• Stored data:

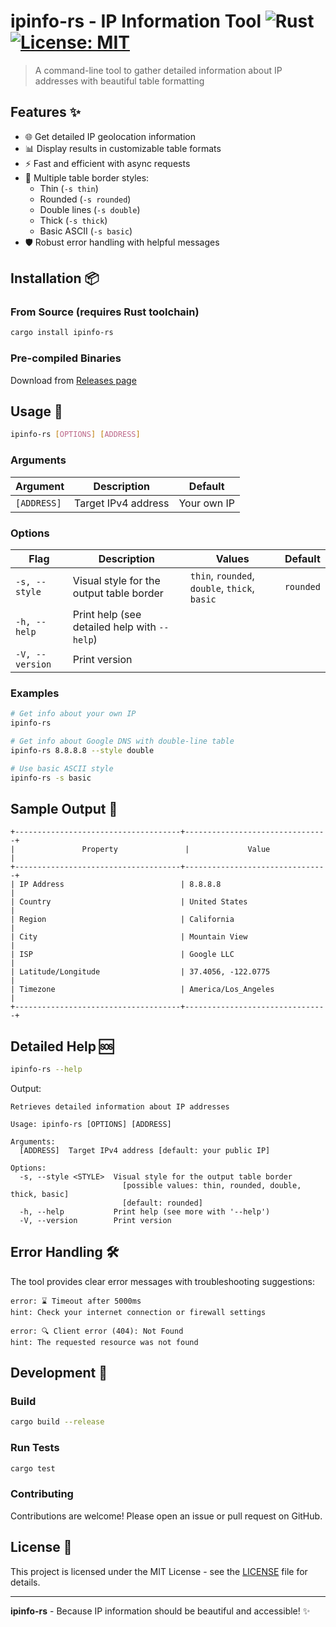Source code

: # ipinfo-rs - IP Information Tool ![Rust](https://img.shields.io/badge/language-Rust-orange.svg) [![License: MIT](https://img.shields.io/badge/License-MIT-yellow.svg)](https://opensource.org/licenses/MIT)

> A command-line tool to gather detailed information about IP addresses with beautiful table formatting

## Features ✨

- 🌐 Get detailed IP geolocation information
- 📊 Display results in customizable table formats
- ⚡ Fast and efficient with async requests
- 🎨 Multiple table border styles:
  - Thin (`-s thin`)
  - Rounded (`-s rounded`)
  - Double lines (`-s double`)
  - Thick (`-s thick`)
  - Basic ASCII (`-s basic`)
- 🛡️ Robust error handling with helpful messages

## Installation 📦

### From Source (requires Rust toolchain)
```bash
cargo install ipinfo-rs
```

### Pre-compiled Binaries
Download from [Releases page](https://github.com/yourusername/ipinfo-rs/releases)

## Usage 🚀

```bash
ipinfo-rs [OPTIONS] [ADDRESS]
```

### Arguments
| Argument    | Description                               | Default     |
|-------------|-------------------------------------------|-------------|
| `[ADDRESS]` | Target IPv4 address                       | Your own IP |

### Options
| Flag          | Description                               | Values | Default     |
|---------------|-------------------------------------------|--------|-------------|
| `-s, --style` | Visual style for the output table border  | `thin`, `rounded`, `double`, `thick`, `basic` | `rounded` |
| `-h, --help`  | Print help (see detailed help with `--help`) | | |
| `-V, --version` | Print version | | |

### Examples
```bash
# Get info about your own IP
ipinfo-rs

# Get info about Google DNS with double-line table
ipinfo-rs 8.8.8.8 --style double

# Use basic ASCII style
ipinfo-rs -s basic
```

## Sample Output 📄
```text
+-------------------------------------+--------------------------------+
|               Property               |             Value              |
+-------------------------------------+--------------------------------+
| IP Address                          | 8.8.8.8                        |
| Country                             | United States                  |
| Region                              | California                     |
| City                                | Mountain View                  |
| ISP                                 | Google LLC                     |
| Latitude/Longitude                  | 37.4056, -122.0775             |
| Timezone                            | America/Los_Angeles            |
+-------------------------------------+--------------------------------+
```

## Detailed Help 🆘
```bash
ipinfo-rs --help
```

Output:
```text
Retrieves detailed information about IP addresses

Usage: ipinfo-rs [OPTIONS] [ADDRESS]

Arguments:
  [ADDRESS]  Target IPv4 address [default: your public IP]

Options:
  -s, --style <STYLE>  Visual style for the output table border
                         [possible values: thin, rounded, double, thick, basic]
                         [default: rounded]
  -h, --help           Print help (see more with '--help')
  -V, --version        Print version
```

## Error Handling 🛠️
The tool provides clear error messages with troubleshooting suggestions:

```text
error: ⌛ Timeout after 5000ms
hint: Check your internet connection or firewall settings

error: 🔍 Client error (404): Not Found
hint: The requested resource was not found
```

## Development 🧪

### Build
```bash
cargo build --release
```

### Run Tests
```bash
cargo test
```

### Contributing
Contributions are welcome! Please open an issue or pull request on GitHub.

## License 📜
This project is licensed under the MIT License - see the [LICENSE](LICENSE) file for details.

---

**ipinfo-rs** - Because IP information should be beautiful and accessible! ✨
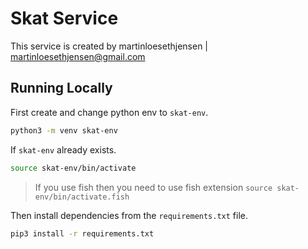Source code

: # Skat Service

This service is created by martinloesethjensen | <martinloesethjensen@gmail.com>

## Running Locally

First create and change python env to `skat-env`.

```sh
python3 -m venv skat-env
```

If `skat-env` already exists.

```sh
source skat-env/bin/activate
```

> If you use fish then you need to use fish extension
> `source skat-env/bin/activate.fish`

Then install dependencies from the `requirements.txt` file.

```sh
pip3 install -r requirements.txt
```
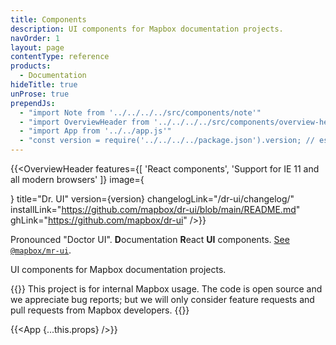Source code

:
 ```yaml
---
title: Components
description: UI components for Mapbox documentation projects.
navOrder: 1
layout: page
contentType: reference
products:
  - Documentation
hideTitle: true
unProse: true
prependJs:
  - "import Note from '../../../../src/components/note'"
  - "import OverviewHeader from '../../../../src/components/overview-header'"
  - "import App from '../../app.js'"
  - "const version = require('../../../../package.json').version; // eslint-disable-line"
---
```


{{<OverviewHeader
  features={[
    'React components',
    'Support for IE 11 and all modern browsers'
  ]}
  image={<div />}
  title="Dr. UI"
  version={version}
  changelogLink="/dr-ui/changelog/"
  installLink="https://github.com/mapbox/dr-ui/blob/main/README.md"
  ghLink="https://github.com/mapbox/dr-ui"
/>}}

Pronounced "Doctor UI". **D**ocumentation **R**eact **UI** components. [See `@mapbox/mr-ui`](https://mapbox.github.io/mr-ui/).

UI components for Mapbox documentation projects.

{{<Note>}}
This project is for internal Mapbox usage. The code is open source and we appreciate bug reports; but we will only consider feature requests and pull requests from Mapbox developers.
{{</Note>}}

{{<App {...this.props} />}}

• Assignment: Give back the listing exactly, without a single picture.

• Exercise answer:
Source code

: # ipinfo-rs - IP Information Tool ![Rust](https://img.shields.io/badge/language-Rust-orange.svg) [![License: MIT](https://img.shields.io/badge/License-MIT-yellow.svg)](https://opensource.org/licenses/MIT)

> A command-line tool to gather detailed information about IP addresses with beautiful table formatting

## Features ✨

- 🌐 Get detailed IP geolocation information
- 📊 Display results in customizable table formats
- ⚡ Fast and efficient with async requests
- 🎨 Multiple table border styles:
  - Thin (`-s thin`)
  - Rounded (`-s rounded`)
  - Double lines (`-s double`)
  - Thick (`-s thick`)
  - Basic ASCII (`-s basic`)
- 🛡️ Robust error handling with helpful messages

## Installation 📦

### From Source (requires Rust toolchain)
```bash
cargo install ipinfo-rs
```

### Pre-compiled Binaries
Download from [Releases page](https://github.com/yourusername/ipinfo-rs/releases)

## Usage 🚀

```bash
ipinfo-rs [OPTIONS] [ADDRESS]
```

### Arguments
| Argument    | Description                               | Default     |
|-------------|-------------------------------------------|-------------|
| `[ADDRESS]` | Target IPv4 address                       | Your own IP |

### Options
| Flag          | Description                               | Values | Default     |
|---------------|-------------------------------------------|--------|-------------|
| `-s, --style` | Visual style for the output table border  | `thin`, `rounded`, `double`, `thick`, `basic` | `rounded` |
| `-h, --help`  | Print help (see detailed help with `--help`) | | |
| `-V, --version` | Print version | | |

### Examples
```bash
# Get info about your own IP
ipinfo-rs

# Get info about Google DNS with double-line table
ipinfo-rs 8.8.8.8 --style double

# Use basic ASCII style
ipinfo-rs -s basic
```

## Sample Output 📄
```text
+-------------------------------------+--------------------------------+
|               Property               |             Value              |
+-------------------------------------+--------------------------------+
| IP Address                          | 8.8.8.8                        |
| Country                             | United States                  |
| Region                              | California                     |
| City                                | Mountain View                  |
| ISP                                 | Google LLC                     |
| Latitude/Longitude                  | 37.4056, -122.0775             |
| Timezone                            | America/Los_Angeles            |
+-------------------------------------+--------------------------------+
```

## Detailed Help 🆘
```bash
ipinfo-rs --help
```

Output:
```text
Retrieves detailed information about IP addresses

Usage: ipinfo-rs [OPTIONS] [ADDRESS]

Arguments:
  [ADDRESS]  Target IPv4 address [default: your public IP]

Options:
  -s, --style <STYLE>  Visual style for the output table border
                         [possible values: thin, rounded, double, thick, basic]
                         [default: rounded]
  -h, --help           Print help (see more with '--help')
  -V, --version        Print version
```

## Error Handling 🛠️
The tool provides clear error messages with troubleshooting suggestions:

```text
error: ⌛ Timeout after 5000ms
hint: Check your internet connection or firewall settings

error: 🔍 Client error (404): Not Found
hint: The requested resource was not found
```

## Development 🧪

### Build
```bash
cargo build --release
```

### Run Tests
```bash
cargo test
```

### Contributing
Contributions are welcome! Please open an issue or pull request on GitHub.

## License 📜
This project is licensed under the MIT License - see the [LICENSE](LICENSE) file for details.

---

**ipinfo-rs** - Because IP information should be beautiful and accessible! ✨
Source code

: # Skat Service

This service is created by martinloesethjensen | <martinloesethjensen@gmail.com>

## Running Locally

First create and change python env to `skat-env`.

```sh
python3 -m venv skat-env
```

If `skat-env` already exists.

```sh
source skat-env/bin/activate
```

> If you use fish then you need to use fish extension
> `source skat-env/bin/activate.fish`

Then install dependencies from the `requirements.txt` file.

```sh
pip3 install -r requirements.txt
```
Source code

:
 ```yaml
---
title: Components
description: UI components for Mapbox documentation projects.
navOrder: 1
layout: page
contentType: reference
products:
  - Documentation
hideTitle: true
unProse: true
prependJs:
  - "import Note from '../../../../src/components/note'"
  - "import OverviewHeader from '../../../../src/components/overview-header'"
  - "import App from '../../app.js'"
  - "const version = require('../../../../package.json').version; // eslint-disable-line"
---
```


{{<OverviewHeader
  features={[
    'React components',
    'Support for IE 11 and all modern browsers'
  ]}
  image={<div />}
  title="Dr. UI"
  version={version}
  changelogLink="/dr-ui/changelog/"
  installLink="https://github.com/mapbox/dr-ui/blob/main/README.md"
  ghLink="https://github.com/mapbox/dr-ui"
/>}}

Pronounced "Doctor UI". **D**ocumentation **R**eact **UI** components. [See `@mapbox/mr-ui`](https://mapbox.github.io/mr-ui/).

UI components for Mapbox documentation projects.

{{<Note>}}
This project is for internal Mapbox usage. The code is open source and we appreciate bug reports; but we will only consider feature requests and pull requests from Mapbox developers.
{{</Note>}}

{{<App {...this.props} />}}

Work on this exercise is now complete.